[Problem to work on]
Show, from the entries below, every line in which "born" appears.

[Saved entries]
....

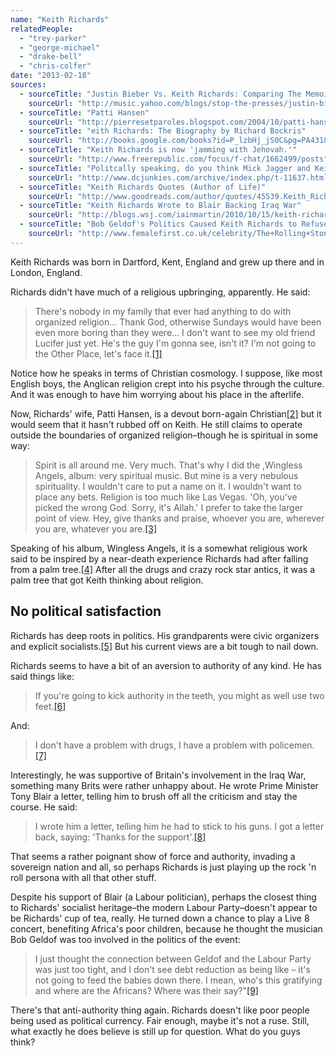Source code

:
```yaml
---
name: "Keith Richards"
relatedPeople:
  - "trey-parker"
  - "george-michael"
  - "drake-bell"
  - "chris-colfer"
date: "2013-02-18"
sources:
  - sourceTitle: "Justin Bieber Vs. Keith Richards: Comparing The Memoirs"
    sourceUrl: "http://music.yahoo.com/blogs/stop-the-presses/justin-bieber-vs-keith-richards-comparing-the-memoirs.html"
  - sourceTitle: "Patti Hansen"
    sourceUrl: "http://pierresetparoles.blogspot.com/2004/10/patti-hansen.html"
  - sourceTitle: "eith Richards: The Biography by Richard Bockris"
    sourceUrl: "http://books.google.com/books?id=P_lzbHj_jS0C&pg=PA431&lpg=PA431&dq=Keith+Richards+religion&source=bl&ots=FcCjMikSrw&sig=JixdnJc70Xn2J1pkynV40q2_Je8&hl=en&sa=X&ei=sdIPUfesHcqGrgGgyIGIBQ&ved=0CDAQ6AEwAA#v=onepage&q=Keith%20Richards%20religion&f=false"
  - sourceTitle: "Keith Richards is now 'jamming with Jehovah.'"
    sourceUrl: "http://www.freerepublic.com/focus/f-chat/1662499/posts"
  - sourceTitle: "Politcally speaking, do you think Mick Jagger and Keith Richards are socialists?"
    sourceUrl: "http://www.dcjunkies.com/archive/index.php/t-11637.html"
  - sourceTitle: "Keith Richards Quotes (Author of Life)"
    sourceUrl: "http://www.goodreads.com/author/quotes/45539.Keith_Richards"
  - sourceTitle: "Keith Richards Wrote to Blair Backing Iraq War"
    sourceUrl: "http://blogs.wsj.com/iainmartin/2010/10/15/keith-richards-wrote-to-blair-backing-iraq-war/"
  - sourceTitle: "Bob Geldof's Politics Caused Keith Richards to Refuse Live 8"
    sourceUrl: "http://www.femalefirst.co.uk/celebrity/The+Rolling+Stones-5955.html"
---
```


Keith Richards was born in Dartford, Kent, England and grew up there and in London, England.

Richards didn't have much of a religious upbringing, apparently. He said:

>There's nobody in my family that ever had anything to do with organized religion… Thank God, otherwise Sundays would have been even more boring than they were… I don't want to see my old friend Lucifer just yet. He's the guy I'm gonna see, isn't it? I'm not going to the Other Place, let's face it.<a class="source-citation" href="#http://music.yahoo.com/blogs/stop-the-presses/justin-bieber-vs-keith-richards-comparing-the-memoirs.html" title="Justin Bieber Vs. Keith Richards: Comparing The Memoirs">[1]</a>

Notice how he speaks in terms of Christian cosmology. I suppose, like most English boys, the Anglican religion crept into his psyche through the culture. And it was enough to have him worrying about his place in the afterlife.

Now, Richards' wife, Patti Hansen, is a devout born-again Christian<a class="source-citation" href="#http://pierresetparoles.blogspot.com/2004/10/patti-hansen.html" title="Patti Hansen">[2]</a> but it would seem that it hasn't rubbed off on Keith. He still claims to operate outside the boundaries of organized religion–though he is spiritual in some way:

>Spirit is all around me. Very much. That's why I did the ,Wingless Angels, album: very spiritual music. But mine is a very nebulous spirituality. I wouldn't care to put a name on it. I wouldn't want to place any bets. Religion is too much like Las Vegas. 'Oh, you've picked the wrong God. Sorry, it's Allah.' I prefer to take the larger point of view. Hey, give thanks and praise, whoever you are, wherever you are, whatever you are.<a class="source-citation" href="#http://books.google.com/books?id=P_lzbHj_jS0C&pg=PA431&lpg=PA431&dq=Keith+Richards+religion&source=bl&ots=FcCjMikSrw&sig=JixdnJc70Xn2J1pkynV40q2_Je8&hl=en&sa=X&ei=sdIPUfesHcqGrgGgyIGIBQ&ved=0CDAQ6AEwAA#v=onepage&q=Keith%20Richards%20religion&f=false" title="eith Richards: The Biography by Richard Bockris">[3]</a>

Speaking of his album, Wingless Angels, it is a somewhat religious work said to be inspired by a near-death experience Richards had after falling from a palm tree.<a class="source-citation" href="#http://www.freerepublic.com/focus/f-chat/1662499/posts" title="Keith Richards is now &apos;jamming with Jehovah.&apos;">[4]</a> After all the drugs and crazy rock star antics, it was a palm tree that got Keith thinking about religion.


## No political satisfaction

Richards has deep roots in politics. His grandparents were civic organizers and explicit socialists.<a class="source-citation" href="#http://www.dcjunkies.com/archive/index.php/t-11637.html" title="Politcally speaking, do you think Mick Jagger and Keith Richards are socialists?">[5]</a> But his current views are a bit tough to nail down.

Richards seems to have a bit of an aversion to authority of any kind. He has said things like:

>If you're going to kick authority in the teeth, you might as well use two feet.<a class="source-citation" href="#http://www.goodreads.com/author/quotes/45539.Keith_Richards" title="Keith Richards Quotes (Author of Life)">[6]</a>

And:

>I don't have a problem with drugs, I have a problem with policemen.<a class="source-citation" href="#http://www.goodreads.com/author/quotes/45539.Keith_Richards" title="Keith Richards Quotes (Author of Life)">[7]</a>

Interestingly, he was supportive of Britain's involvement in the Iraq War, something many Brits were rather unhappy about. He wrote Prime Minister Tony Blair a letter, telling him to brush off all the criticism and stay the course. He said:

>I wrote him a letter, telling him he had to stick to his guns. I got a letter back, saying: 'Thanks for the support'.<a class="source-citation" href="#http://blogs.wsj.com/iainmartin/2010/10/15/keith-richards-wrote-to-blair-backing-iraq-war/" title="Keith Richards Wrote to Blair Backing Iraq War">[8]</a>

That seems a rather poignant show of force and authority, invading a sovereign nation and all, so perhaps Richards is just playing up the rock 'n roll persona with all that other stuff.

Despite his support of Blair (a Labour politician), perhaps the closest thing to Richards' socialist heritage–the modern Labour Party–doesn't appear to be Richards' cup of tea, really. He turned down a chance to play a Live 8 concert, benefiting Africa's poor children, because he thought the musician Bob Geldof was too involved in the politics of the event:

>I just thought the connection between Geldof and the Labour Party was just too tight, and I don't see debt reduction as being like – it's not going to feed the babies down there. I mean, who's this gratifying and where are the Africans? Where was their say?"<a class="source-citation" href="#http://www.femalefirst.co.uk/celebrity/The+Rolling+Stones-5955.html" title="Bob Geldof&apos;s Politics Caused Keith Richards to Refuse Live 8">[9]</a>

There's that anti-authority thing again. Richards doesn't like poor people being used as political currency. Fair enough, maybe it's not a ruse. Still, what exactly he does believe is still up for question. What do you guys think?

....

[Reply]
Keith Richards was born in Dartford, Kent, England and grew up there and in London, England.
Now, Richards' wife, Patti Hansen, is a devout born-again Christian<a class="source-citation" href="#http://pierresetparoles.blogspot.com/2004/10/patti-hansen.html" title="Patti Hansen">[2]</a> but it would seem that it hasn't rubbed off on Keith. He still claims to operate outside the boundaries of organized religion–though he is spiritual in some way:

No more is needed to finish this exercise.